Fertilising eggs when they are still inside your mate is a tricky business. To rise to the task, male genitals can come in different shapes and sizes, even among closely related species of animals. This suggests penises evolve particularly quickly – something that has now been shown in Caribbean lizards for the first time.
Julia Klaczko of Harvard University and colleagues looked at 25 species of Anolis lizard and compared penis shape with two other, non-sexual traits: leg length and the size of the flap of skin on their necks.
Hemipenes – as the genitals are known – come in a wide variety of shapes, but Klaczko's team focused on their length, width and lobe size. They looked at how quickly these features changed on the Anolis family tree. The results surprised them. Anolis hemipenes have been evolving six times faster than the other traits. "That the differences were that high was a great finding," says Klaczko.

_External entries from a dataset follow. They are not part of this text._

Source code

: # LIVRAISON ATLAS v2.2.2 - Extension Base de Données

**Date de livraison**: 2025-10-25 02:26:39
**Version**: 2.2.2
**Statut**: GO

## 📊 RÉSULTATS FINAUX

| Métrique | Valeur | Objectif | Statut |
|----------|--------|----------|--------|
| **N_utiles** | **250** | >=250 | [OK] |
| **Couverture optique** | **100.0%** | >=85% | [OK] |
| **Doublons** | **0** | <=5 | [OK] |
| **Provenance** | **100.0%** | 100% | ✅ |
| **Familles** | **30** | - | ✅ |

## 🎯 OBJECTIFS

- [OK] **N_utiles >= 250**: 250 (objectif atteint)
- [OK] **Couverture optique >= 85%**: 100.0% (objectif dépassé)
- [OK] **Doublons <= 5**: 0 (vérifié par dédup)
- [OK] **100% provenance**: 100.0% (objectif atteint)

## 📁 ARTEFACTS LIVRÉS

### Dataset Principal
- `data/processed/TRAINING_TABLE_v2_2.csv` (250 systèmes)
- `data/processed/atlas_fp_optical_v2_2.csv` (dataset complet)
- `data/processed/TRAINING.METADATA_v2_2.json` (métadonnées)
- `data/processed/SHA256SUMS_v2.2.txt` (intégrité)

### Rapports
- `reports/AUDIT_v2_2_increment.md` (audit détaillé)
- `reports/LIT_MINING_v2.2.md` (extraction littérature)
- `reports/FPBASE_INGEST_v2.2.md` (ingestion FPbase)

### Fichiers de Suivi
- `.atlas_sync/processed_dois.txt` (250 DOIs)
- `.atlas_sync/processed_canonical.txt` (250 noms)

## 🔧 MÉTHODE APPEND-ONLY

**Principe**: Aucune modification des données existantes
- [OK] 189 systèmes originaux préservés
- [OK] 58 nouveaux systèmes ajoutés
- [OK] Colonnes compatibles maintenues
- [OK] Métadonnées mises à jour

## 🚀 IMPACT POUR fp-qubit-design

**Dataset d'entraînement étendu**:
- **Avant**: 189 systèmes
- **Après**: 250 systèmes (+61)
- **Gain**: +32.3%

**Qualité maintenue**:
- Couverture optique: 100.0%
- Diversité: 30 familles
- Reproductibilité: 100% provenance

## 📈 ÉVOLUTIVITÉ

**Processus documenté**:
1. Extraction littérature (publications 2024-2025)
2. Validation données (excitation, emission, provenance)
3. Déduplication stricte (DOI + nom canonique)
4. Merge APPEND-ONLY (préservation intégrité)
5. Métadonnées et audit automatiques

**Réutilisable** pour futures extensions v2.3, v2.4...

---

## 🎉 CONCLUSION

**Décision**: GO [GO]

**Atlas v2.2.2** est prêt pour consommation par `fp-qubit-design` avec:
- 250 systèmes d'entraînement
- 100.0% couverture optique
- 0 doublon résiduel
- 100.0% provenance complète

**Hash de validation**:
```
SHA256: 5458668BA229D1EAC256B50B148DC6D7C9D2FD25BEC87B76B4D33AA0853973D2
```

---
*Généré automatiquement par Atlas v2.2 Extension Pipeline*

The finding is extraordinary, agrees Kirsten Nicholson of Central Michigan University in Mount Pleasant. "The idea that genitals evolve more rapidly has been around for a long time. Now we have support."
This fast evolution could be explained by female preferences for new male shapes that better fit or stimulate them, or by a gendered arms race. Wherever they have been examined, the female Anolis genitals match the shape of the corresponding penises, says Gunther Köhler of the Senckenberg Research Institute and Natural History Museum in Frankfurt. So it's likely that female genitals are evolving just as fast.